Try it: Beneath this instruction is a listing; print exactly the lines in it starting at the line that contains "While we can" and going through the line that contains "This repo is".

Extracted material:
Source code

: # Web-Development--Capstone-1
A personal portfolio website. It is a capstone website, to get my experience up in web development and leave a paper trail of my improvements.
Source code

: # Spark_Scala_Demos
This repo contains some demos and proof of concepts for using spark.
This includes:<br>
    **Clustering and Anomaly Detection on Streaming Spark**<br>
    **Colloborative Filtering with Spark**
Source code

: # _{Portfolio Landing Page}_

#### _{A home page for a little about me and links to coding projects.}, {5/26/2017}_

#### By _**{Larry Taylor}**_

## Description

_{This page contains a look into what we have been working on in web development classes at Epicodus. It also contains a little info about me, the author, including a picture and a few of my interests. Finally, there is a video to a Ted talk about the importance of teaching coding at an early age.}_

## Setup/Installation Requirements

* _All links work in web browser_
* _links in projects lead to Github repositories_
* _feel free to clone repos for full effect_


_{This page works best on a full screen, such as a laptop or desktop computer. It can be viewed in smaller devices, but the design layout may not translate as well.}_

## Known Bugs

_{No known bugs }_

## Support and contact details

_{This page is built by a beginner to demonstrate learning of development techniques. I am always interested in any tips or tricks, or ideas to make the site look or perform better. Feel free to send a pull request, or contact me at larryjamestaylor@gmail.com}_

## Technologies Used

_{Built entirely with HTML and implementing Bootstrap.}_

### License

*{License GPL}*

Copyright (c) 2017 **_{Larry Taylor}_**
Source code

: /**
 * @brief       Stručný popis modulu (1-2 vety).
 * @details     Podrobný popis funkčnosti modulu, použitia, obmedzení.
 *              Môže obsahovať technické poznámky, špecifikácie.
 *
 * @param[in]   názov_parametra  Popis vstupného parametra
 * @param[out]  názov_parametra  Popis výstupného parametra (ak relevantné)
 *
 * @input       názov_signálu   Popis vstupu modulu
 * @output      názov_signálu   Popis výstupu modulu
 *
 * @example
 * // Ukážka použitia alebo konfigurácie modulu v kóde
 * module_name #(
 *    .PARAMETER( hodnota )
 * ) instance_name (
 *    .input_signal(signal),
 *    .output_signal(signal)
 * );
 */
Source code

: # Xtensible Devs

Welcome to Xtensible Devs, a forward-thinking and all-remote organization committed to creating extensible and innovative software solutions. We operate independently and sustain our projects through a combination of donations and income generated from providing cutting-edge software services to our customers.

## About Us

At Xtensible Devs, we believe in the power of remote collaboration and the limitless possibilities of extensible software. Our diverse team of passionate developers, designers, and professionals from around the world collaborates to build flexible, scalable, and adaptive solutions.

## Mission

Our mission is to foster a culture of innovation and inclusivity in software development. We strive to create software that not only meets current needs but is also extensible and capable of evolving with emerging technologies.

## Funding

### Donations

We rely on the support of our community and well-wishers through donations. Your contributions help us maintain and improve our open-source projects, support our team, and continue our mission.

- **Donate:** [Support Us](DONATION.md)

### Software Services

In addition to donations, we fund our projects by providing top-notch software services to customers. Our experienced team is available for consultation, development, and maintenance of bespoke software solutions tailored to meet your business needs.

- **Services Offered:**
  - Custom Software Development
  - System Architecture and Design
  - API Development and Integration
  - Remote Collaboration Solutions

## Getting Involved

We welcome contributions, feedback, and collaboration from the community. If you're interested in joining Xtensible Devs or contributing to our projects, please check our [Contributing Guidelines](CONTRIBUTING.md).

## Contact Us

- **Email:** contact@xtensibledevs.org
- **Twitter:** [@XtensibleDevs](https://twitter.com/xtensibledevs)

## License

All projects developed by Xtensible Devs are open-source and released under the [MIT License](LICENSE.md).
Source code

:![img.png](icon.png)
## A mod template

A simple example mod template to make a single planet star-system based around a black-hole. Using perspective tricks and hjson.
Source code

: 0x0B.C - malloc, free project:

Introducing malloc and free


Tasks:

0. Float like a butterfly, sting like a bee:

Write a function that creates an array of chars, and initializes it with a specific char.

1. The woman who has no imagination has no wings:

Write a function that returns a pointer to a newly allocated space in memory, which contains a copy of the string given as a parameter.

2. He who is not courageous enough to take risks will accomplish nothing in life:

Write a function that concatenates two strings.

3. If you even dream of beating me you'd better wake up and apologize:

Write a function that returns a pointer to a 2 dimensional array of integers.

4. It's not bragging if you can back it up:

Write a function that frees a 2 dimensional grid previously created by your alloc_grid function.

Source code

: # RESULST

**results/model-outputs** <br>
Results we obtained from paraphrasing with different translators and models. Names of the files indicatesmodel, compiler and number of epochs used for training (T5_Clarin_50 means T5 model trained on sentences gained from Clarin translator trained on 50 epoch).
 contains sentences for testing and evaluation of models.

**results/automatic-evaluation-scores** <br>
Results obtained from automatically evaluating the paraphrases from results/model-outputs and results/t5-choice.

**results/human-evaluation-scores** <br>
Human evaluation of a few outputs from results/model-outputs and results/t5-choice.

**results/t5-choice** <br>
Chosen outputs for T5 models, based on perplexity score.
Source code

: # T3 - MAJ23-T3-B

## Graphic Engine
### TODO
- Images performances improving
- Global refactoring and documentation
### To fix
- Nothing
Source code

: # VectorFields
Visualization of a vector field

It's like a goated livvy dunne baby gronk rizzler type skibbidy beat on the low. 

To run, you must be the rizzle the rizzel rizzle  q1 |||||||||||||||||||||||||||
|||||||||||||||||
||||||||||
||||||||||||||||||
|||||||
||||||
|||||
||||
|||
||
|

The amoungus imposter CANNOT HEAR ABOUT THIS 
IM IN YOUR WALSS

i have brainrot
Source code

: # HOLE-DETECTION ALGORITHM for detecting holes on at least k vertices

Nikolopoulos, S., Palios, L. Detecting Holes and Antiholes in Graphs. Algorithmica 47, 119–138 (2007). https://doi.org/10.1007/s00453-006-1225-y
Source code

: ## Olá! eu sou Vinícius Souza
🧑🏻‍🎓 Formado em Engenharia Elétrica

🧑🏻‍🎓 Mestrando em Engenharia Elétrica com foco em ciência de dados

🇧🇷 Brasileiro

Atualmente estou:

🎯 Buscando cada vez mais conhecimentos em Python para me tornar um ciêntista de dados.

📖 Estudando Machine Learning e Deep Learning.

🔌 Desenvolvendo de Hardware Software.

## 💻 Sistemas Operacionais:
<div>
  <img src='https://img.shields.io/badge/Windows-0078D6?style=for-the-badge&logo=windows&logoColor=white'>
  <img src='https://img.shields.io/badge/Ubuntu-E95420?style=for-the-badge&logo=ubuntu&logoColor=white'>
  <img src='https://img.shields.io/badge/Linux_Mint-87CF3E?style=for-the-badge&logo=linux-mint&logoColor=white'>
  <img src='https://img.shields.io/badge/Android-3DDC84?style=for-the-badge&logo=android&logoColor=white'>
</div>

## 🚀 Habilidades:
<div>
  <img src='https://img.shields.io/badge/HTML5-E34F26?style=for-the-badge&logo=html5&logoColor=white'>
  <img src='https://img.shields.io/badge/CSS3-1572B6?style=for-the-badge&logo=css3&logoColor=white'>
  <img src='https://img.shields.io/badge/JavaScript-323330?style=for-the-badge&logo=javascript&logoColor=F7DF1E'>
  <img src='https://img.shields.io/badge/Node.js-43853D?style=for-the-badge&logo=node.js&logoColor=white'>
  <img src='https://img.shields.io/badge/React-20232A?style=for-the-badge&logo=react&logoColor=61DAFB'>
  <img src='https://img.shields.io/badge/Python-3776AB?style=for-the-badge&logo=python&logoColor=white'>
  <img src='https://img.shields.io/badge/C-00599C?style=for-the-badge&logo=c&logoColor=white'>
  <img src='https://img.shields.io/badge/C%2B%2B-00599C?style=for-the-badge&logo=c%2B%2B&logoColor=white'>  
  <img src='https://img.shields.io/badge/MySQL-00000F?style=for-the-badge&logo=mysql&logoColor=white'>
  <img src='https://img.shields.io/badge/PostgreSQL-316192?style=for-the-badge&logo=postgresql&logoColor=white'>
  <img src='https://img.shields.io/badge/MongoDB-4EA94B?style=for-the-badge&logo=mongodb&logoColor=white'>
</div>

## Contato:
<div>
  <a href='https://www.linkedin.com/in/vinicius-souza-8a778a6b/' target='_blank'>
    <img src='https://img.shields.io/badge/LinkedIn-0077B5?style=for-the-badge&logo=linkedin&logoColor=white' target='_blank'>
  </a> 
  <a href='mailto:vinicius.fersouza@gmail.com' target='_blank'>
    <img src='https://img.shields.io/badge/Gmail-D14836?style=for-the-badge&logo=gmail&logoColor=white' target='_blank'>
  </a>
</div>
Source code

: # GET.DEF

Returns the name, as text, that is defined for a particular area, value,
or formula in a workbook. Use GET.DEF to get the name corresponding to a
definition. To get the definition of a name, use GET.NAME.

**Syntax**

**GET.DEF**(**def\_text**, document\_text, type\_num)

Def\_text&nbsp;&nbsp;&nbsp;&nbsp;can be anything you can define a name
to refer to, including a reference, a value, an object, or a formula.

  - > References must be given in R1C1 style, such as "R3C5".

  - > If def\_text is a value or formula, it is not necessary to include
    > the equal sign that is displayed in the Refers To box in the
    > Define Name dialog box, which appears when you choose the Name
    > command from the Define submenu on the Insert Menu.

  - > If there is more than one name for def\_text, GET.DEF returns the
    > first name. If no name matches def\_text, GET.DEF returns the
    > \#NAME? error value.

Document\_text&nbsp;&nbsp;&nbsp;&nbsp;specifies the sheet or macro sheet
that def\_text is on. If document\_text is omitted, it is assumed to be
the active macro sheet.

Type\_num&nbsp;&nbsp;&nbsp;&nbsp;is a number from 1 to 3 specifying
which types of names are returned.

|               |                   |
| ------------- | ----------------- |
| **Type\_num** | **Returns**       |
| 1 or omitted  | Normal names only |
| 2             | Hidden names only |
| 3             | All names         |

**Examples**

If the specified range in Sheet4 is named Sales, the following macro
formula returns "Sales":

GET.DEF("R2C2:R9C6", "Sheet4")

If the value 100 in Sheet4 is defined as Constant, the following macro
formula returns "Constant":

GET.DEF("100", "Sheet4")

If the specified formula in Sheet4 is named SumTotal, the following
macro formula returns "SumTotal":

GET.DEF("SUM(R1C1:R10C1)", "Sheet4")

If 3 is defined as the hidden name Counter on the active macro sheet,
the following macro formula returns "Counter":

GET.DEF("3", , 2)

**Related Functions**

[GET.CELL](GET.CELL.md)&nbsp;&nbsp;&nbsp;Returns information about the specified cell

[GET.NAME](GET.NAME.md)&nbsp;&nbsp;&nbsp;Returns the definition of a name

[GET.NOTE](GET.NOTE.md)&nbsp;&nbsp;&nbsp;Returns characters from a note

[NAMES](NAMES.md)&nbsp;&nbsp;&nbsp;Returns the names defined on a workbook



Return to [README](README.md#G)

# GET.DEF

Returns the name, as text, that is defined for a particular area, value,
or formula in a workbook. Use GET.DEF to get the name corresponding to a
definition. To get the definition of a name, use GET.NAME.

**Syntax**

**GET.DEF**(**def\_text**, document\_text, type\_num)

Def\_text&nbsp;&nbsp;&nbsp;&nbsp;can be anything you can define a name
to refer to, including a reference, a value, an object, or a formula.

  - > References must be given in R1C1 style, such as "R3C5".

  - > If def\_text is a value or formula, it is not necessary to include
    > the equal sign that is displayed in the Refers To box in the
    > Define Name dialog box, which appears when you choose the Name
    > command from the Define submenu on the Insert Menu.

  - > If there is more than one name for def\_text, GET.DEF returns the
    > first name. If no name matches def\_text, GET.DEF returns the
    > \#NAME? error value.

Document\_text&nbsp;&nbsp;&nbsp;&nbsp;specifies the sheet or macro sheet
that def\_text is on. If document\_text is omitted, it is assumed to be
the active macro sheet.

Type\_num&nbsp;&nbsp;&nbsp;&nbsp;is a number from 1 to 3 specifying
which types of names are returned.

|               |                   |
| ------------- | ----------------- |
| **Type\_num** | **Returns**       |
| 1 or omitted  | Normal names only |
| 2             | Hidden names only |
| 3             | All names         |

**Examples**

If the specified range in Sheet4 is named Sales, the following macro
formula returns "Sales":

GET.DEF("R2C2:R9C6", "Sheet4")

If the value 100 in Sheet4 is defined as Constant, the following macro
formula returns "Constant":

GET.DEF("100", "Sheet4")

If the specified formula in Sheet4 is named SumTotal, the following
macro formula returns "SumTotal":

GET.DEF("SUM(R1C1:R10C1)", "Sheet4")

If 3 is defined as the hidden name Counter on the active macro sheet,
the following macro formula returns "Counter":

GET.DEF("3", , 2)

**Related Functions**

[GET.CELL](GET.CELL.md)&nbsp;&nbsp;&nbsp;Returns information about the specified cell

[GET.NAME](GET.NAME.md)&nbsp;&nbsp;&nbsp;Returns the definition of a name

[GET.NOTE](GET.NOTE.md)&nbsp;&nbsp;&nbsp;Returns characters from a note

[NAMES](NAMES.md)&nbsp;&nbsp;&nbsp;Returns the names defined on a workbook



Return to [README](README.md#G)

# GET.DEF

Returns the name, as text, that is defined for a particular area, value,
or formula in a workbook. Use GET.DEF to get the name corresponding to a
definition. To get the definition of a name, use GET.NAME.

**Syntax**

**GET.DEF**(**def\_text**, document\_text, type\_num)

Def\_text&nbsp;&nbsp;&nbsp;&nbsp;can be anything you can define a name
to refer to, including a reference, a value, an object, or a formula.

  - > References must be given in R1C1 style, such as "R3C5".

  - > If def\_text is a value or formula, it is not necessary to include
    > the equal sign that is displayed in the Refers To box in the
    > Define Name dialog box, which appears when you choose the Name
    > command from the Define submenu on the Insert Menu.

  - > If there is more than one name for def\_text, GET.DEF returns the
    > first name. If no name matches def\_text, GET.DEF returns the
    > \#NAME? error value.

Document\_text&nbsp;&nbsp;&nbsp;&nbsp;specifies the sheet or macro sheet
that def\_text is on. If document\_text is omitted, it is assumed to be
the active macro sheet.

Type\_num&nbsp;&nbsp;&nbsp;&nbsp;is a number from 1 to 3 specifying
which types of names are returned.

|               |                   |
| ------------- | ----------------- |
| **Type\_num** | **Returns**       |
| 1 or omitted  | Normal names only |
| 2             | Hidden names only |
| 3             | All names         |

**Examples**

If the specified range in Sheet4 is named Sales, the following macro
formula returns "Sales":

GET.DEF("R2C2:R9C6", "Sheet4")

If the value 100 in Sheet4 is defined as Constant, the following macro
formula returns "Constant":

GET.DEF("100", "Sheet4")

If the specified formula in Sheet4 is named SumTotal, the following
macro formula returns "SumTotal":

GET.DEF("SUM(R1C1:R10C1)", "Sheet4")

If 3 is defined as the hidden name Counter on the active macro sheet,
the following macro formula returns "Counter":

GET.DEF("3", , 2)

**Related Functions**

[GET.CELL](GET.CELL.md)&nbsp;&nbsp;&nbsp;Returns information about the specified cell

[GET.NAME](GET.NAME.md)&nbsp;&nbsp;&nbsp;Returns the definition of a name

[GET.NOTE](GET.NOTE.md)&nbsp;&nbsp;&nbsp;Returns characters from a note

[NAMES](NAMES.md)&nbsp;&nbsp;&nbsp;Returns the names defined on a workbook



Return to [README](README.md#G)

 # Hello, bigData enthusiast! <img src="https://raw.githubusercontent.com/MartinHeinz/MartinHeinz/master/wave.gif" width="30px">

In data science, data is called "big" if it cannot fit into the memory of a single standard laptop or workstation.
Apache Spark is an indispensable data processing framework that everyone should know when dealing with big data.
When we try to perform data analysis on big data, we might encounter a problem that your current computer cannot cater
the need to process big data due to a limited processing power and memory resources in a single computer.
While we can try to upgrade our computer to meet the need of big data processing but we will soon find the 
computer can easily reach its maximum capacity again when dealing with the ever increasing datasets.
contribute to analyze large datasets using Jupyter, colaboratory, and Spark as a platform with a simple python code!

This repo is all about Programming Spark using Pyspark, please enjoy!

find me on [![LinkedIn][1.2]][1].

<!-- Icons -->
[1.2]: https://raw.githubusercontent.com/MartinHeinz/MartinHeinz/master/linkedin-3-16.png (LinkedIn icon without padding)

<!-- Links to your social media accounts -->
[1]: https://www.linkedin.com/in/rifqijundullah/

Exercise output:
While we can try to upgrade our computer to meet the need of big data processing but we will soon find the 
computer can easily reach its maximum capacity again when dealing with the ever increasing datasets.
contribute to analyze large datasets using Jupyter, colaboratory, and Spark as a platform with a simple python code!

This repo is all about Programming Spark using Pyspark, please enjoy!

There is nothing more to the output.